Next, we evaluated the involvement of caspase-3 in Jurkat T cell death induced by G1/G3 Zipper, G1, or G3 using a commercially available caspase-3 inhibitor. Inhibiting caspase-3 significantly decreased the extent of cell death induced by 5 μM G1, 5 μM G3, or 0.5 μM G1/G3 Zipper over 24 h (Figure 3D). Notably, the caspase-3 inhibitor decreased the activity of G1/G3 Zipper, G1, and G3 to a similar extent. In contrast, inhibiting caspase-3 decreased the activity of G1/G3 Zipper over 4 h, yet had no effect on G1 or G3 (Supplementary Figure 3).

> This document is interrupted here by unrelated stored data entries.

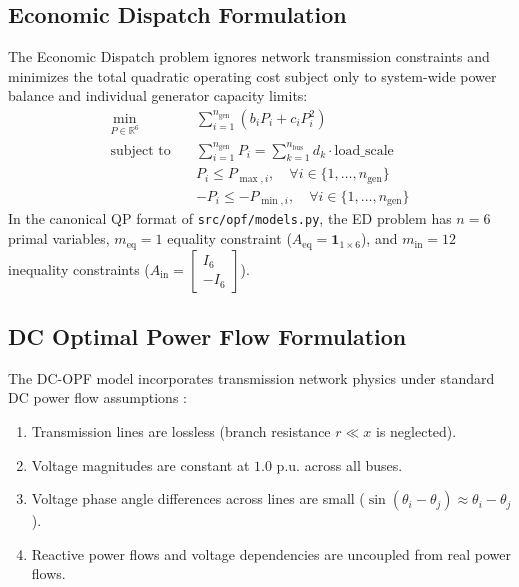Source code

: \subsection{Economic Dispatch Formulation}
The Economic Dispatch problem ignores network transmission constraints and minimizes the total quadratic operating cost subject only to system-wide power balance and individual generator capacity limits:
\begin{align}
    \min_{P \in \mathbb{R}^6} \quad & \sum_{i=1}^{n_{\text{gen}}} \left( b_i P_i + c_i P_i^2 \right) \label{eq:ed_obj} \\
    \text{subject to} \quad & \sum_{i=1}^{n_{\text{gen}}} P_i = \sum_{k=1}^{n_{\text{bus}}} d_k \cdot \text{load\_scale} \label{eq:ed_balance} \\
    & P_i \le P_{\max, i}, \quad \forall i \in \{1, \dots, n_{\text{gen}}\} \label{eq:ed_pmax} \\
    & -P_i \le -P_{\min, i}, \quad \forall i \in \{1, \dots, n_{\text{gen}}\} \label{eq:ed_pmin}
\end{align}
In the canonical QP format of \texttt{src/opf/models.py}, the ED problem has $n = 6$ primal variables, $m_{\text{eq}} = 1$ equality constraint ($A_{\text{eq}} = \mathbf{1}_{1 \times 6}$), and $m_{\text{in}} = 12$ inequality constraints ($A_{\text{in}} = \begin{bmatrix} I_6 \\ -I_6 \end{bmatrix}$).

\subsection{DC Optimal Power Flow Formulation}
The DC-OPF model incorporates transmission network physics under standard DC power flow assumptions \cite{wood2014}:
\begin{enumerate}
    \item Transmission lines are lossless (branch resistance $r \ll x$ is neglected).
    \item Voltage magnitudes are constant at $1.0\text{ p.u.}$ across all buses.
    \item Voltage phase angle differences across lines are small ($\sin(\theta_i - \theta_j) \approx \theta_i - \theta_j$).
    \item Reactive power flows and voltage dependencies are uncoupled from real power flows.
\end{enumerate}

We characterized the role of ERK in Jurkat T cell death induced by G1/G3 Zipper, G1, or G3 using the ERK inhibitor, U0126. Inhibiting ERK increased the extent of cell death induced by G1/G3 Zipper, G1, or G3 over 4 h (Supplementary Figure 3). Over 24 h, inhibiting ERK also increased the pro-apoptotic activity of 0.5 μM G1/G3 Zipper (Figure 3E). In contrast, inhibiting ERK decreased the activity of 5 μM G1 over 24 h, but had no significant effect on the activity of 5 μM G3 (Figure 3E).
We characterized the role of JNK activation in Jurkat T cell death induced by G1/G3 Zipper, G1, or G3 using the ATP-competitive JNK inhibitor, SP600125 (“JNK inhibitor”). Inhibiting JNK activation significantly increased the extent of cell death induced by G3 and weakly increased the extent of cell death induced by G1/G3 Zipper over 4 h, whereas it had no effect on G1 activity over 4 h (Supplementary Figure 3). In contrast, inhibiting JNK activation decreased the extent of cell death induced by 5 μM G1, 5 μM G3, or 0.5 μM G1/G3 Zipper over 24 h (Figure 3F). Notably, inhibiting JNK decreased the pro-apoptotic activity of G3 over 24 h more than the activity of G1/G3 Zipper and G1, which were inhibited to a similar extent.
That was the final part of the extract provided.